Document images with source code
━━━━━━━━━━━━━━━━
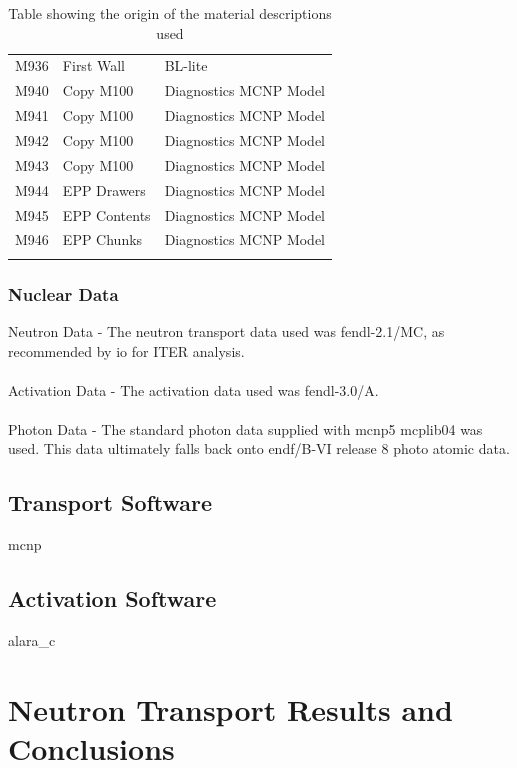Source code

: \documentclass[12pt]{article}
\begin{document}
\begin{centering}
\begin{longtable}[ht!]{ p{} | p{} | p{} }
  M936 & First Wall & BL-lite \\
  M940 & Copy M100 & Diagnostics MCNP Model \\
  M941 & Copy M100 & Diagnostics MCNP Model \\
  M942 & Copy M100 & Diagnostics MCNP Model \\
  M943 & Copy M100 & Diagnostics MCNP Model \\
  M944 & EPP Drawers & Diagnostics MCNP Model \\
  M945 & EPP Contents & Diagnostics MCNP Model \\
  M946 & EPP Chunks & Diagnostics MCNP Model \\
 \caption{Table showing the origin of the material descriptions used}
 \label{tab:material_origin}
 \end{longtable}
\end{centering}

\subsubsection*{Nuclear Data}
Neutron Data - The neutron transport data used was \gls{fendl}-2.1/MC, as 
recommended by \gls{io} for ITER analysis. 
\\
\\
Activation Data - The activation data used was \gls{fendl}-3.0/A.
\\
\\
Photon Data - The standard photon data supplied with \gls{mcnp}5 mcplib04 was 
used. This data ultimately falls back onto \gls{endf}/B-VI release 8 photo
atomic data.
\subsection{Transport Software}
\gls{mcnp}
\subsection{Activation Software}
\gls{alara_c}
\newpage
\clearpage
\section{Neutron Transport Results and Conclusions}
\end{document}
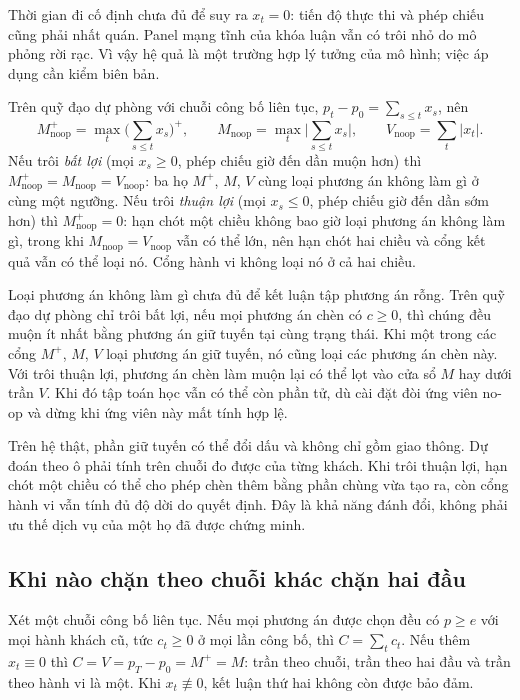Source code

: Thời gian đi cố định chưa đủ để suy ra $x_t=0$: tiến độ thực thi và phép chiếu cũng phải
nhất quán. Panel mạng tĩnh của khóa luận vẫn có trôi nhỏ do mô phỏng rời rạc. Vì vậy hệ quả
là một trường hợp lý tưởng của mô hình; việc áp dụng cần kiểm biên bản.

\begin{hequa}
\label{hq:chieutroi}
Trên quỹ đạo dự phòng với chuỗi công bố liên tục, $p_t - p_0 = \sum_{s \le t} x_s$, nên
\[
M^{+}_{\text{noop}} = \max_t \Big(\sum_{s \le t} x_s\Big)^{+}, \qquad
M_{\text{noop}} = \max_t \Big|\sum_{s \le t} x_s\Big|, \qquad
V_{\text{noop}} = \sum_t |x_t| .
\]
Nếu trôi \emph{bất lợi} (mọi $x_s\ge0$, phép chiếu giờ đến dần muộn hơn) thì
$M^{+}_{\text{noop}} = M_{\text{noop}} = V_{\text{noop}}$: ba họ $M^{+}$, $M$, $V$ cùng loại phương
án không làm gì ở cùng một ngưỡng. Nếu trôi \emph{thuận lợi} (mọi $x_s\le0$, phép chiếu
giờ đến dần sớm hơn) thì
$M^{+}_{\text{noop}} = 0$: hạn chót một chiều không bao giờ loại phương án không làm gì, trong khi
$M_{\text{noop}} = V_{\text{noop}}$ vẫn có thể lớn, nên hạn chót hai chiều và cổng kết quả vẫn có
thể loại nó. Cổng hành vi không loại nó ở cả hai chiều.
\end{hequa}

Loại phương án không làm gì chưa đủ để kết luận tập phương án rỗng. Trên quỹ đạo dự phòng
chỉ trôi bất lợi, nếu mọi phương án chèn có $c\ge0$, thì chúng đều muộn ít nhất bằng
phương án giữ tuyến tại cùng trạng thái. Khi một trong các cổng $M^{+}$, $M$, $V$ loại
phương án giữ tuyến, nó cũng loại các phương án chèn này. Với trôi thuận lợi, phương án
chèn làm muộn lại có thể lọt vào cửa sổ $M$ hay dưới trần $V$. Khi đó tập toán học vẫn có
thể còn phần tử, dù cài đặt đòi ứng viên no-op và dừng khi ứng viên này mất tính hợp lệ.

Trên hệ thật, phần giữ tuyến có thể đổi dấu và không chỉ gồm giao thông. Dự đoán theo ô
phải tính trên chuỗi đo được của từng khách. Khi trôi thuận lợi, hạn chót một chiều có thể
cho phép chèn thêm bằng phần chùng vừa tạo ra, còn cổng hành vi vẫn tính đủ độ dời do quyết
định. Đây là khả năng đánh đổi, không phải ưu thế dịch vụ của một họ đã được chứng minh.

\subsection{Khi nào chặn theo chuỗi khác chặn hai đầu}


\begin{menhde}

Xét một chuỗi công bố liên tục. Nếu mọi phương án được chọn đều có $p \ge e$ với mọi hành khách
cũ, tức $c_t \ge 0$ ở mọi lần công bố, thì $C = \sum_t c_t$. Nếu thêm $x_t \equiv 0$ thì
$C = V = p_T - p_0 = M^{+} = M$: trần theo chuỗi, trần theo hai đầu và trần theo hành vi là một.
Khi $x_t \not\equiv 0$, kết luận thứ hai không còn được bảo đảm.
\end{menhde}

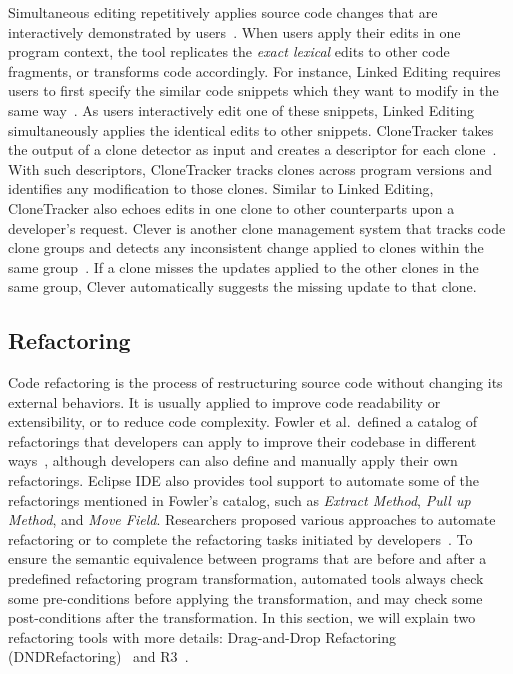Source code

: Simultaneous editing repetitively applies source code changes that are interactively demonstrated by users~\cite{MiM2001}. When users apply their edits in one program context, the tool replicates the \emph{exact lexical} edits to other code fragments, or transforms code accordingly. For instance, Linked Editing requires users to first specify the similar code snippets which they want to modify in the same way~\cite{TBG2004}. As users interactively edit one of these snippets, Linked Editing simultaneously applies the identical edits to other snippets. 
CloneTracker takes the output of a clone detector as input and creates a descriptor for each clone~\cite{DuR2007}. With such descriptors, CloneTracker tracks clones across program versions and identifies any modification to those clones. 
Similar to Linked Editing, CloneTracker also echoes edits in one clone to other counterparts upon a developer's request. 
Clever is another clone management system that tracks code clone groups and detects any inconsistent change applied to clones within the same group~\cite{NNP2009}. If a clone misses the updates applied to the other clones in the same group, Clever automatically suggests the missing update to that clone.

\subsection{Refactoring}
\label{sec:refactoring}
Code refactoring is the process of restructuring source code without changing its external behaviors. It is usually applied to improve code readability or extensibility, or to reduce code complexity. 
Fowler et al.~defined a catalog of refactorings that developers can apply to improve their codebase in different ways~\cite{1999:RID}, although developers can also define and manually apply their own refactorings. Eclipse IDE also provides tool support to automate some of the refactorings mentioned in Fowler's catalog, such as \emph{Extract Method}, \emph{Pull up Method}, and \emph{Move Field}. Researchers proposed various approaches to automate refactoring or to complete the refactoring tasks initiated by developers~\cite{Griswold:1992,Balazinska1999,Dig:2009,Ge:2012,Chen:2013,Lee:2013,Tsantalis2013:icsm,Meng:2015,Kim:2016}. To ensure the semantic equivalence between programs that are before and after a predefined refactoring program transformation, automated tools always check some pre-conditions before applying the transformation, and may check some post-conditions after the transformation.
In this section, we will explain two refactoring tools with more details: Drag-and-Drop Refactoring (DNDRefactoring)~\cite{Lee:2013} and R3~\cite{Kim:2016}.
━━━━━━━━━━━━━━━━
▸ Work to complete:
Every entry belongs in the answer exactly as written, but no picture does.

▸ Result of the exercise:
Source code

: \documentclass[12pt]{article}
\begin{document}
\begin{centering}
\begin{longtable}[ht!]{ p{} | p{} | p{} }
  M936 & First Wall & BL-lite \\
  M940 & Copy M100 & Diagnostics MCNP Model \\
  M941 & Copy M100 & Diagnostics MCNP Model \\
  M942 & Copy M100 & Diagnostics MCNP Model \\
  M943 & Copy M100 & Diagnostics MCNP Model \\
  M944 & EPP Drawers & Diagnostics MCNP Model \\
  M945 & EPP Contents & Diagnostics MCNP Model \\
  M946 & EPP Chunks & Diagnostics MCNP Model \\
 \caption{Table showing the origin of the material descriptions used}
 \label{tab:material_origin}
 \end{longtable}
\end{centering}

\subsubsection*{Nuclear Data}
Neutron Data - The neutron transport data used was \gls{fendl}-2.1/MC, as 
recommended by \gls{io} for ITER analysis. 
\\
\\
Activation Data - The activation data used was \gls{fendl}-3.0/A.
\\
\\
Photon Data - The standard photon data supplied with \gls{mcnp}5 mcplib04 was 
used. This data ultimately falls back onto \gls{endf}/B-VI release 8 photo
atomic data.
\subsection{Transport Software}
\gls{mcnp}
\subsection{Activation Software}
\gls{alara_c}
\newpage
\clearpage
\section{Neutron Transport Results and Conclusions}
\end{document}
Source code

: Thời gian đi cố định chưa đủ để suy ra $x_t=0$: tiến độ thực thi và phép chiếu cũng phải
nhất quán. Panel mạng tĩnh của khóa luận vẫn có trôi nhỏ do mô phỏng rời rạc. Vì vậy hệ quả
là một trường hợp lý tưởng của mô hình; việc áp dụng cần kiểm biên bản.

\begin{hequa}
\label{hq:chieutroi}
Trên quỹ đạo dự phòng với chuỗi công bố liên tục, $p_t - p_0 = \sum_{s \le t} x_s$, nên
\[
M^{+}_{\text{noop}} = \max_t \Big(\sum_{s \le t} x_s\Big)^{+}, \qquad
M_{\text{noop}} = \max_t \Big|\sum_{s \le t} x_s\Big|, \qquad
V_{\text{noop}} = \sum_t |x_t| .
\]
Nếu trôi \emph{bất lợi} (mọi $x_s\ge0$, phép chiếu giờ đến dần muộn hơn) thì
$M^{+}_{\text{noop}} = M_{\text{noop}} = V_{\text{noop}}$: ba họ $M^{+}$, $M$, $V$ cùng loại phương
án không làm gì ở cùng một ngưỡng. Nếu trôi \emph{thuận lợi} (mọi $x_s\le0$, phép chiếu
giờ đến dần sớm hơn) thì
$M^{+}_{\text{noop}} = 0$: hạn chót một chiều không bao giờ loại phương án không làm gì, trong khi
$M_{\text{noop}} = V_{\text{noop}}$ vẫn có thể lớn, nên hạn chót hai chiều và cổng kết quả vẫn có
thể loại nó. Cổng hành vi không loại nó ở cả hai chiều.
\end{hequa}

Loại phương án không làm gì chưa đủ để kết luận tập phương án rỗng. Trên quỹ đạo dự phòng
chỉ trôi bất lợi, nếu mọi phương án chèn có $c\ge0$, thì chúng đều muộn ít nhất bằng
phương án giữ tuyến tại cùng trạng thái. Khi một trong các cổng $M^{+}$, $M$, $V$ loại
phương án giữ tuyến, nó cũng loại các phương án chèn này. Với trôi thuận lợi, phương án
chèn làm muộn lại có thể lọt vào cửa sổ $M$ hay dưới trần $V$. Khi đó tập toán học vẫn có
thể còn phần tử, dù cài đặt đòi ứng viên no-op và dừng khi ứng viên này mất tính hợp lệ.

Trên hệ thật, phần giữ tuyến có thể đổi dấu và không chỉ gồm giao thông. Dự đoán theo ô
phải tính trên chuỗi đo được của từng khách. Khi trôi thuận lợi, hạn chót một chiều có thể
cho phép chèn thêm bằng phần chùng vừa tạo ra, còn cổng hành vi vẫn tính đủ độ dời do quyết
định. Đây là khả năng đánh đổi, không phải ưu thế dịch vụ của một họ đã được chứng minh.

\subsection{Khi nào chặn theo chuỗi khác chặn hai đầu}


\begin{menhde}

Xét một chuỗi công bố liên tục. Nếu mọi phương án được chọn đều có $p \ge e$ với mọi hành khách
cũ, tức $c_t \ge 0$ ở mọi lần công bố, thì $C = \sum_t c_t$. Nếu thêm $x_t \equiv 0$ thì
$C = V = p_T - p_0 = M^{+} = M$: trần theo chuỗi, trần theo hai đầu và trần theo hành vi là một.
Khi $x_t \not\equiv 0$, kết luận thứ hai không còn được bảo đảm.
\end{menhde}

Source code

: Simultaneous editing repetitively applies source code changes that are interactively demonstrated by users~\cite{MiM2001}. When users apply their edits in one program context, the tool replicates the \emph{exact lexical} edits to other code fragments, or transforms code accordingly. For instance, Linked Editing requires users to first specify the similar code snippets which they want to modify in the same way~\cite{TBG2004}. As users interactively edit one of these snippets, Linked Editing simultaneously applies the identical edits to other snippets. 
CloneTracker takes the output of a clone detector as input and creates a descriptor for each clone~\cite{DuR2007}. With such descriptors, CloneTracker tracks clones across program versions and identifies any modification to those clones. 
Similar to Linked Editing, CloneTracker also echoes edits in one clone to other counterparts upon a developer's request. 
Clever is another clone management system that tracks code clone groups and detects any inconsistent change applied to clones within the same group~\cite{NNP2009}. If a clone misses the updates applied to the other clones in the same group, Clever automatically suggests the missing update to that clone.

\subsection{Refactoring}
\label{sec:refactoring}
Code refactoring is the process of restructuring source code without changing its external behaviors. It is usually applied to improve code readability or extensibility, or to reduce code complexity. 
Fowler et al.~defined a catalog of refactorings that developers can apply to improve their codebase in different ways~\cite{1999:RID}, although developers can also define and manually apply their own refactorings. Eclipse IDE also provides tool support to automate some of the refactorings mentioned in Fowler's catalog, such as \emph{Extract Method}, \emph{Pull up Method}, and \emph{Move Field}. Researchers proposed various approaches to automate refactoring or to complete the refactoring tasks initiated by developers~\cite{Griswold:1992,Balazinska1999,Dig:2009,Ge:2012,Chen:2013,Lee:2013,Tsantalis2013:icsm,Meng:2015,Kim:2016}. To ensure the semantic equivalence between programs that are before and after a predefined refactoring program transformation, automated tools always check some pre-conditions before applying the transformation, and may check some post-conditions after the transformation.
In this section, we will explain two refactoring tools with more details: Drag-and-Drop Refactoring (DNDRefactoring)~\cite{Lee:2013} and R3~\cite{Kim:2016}.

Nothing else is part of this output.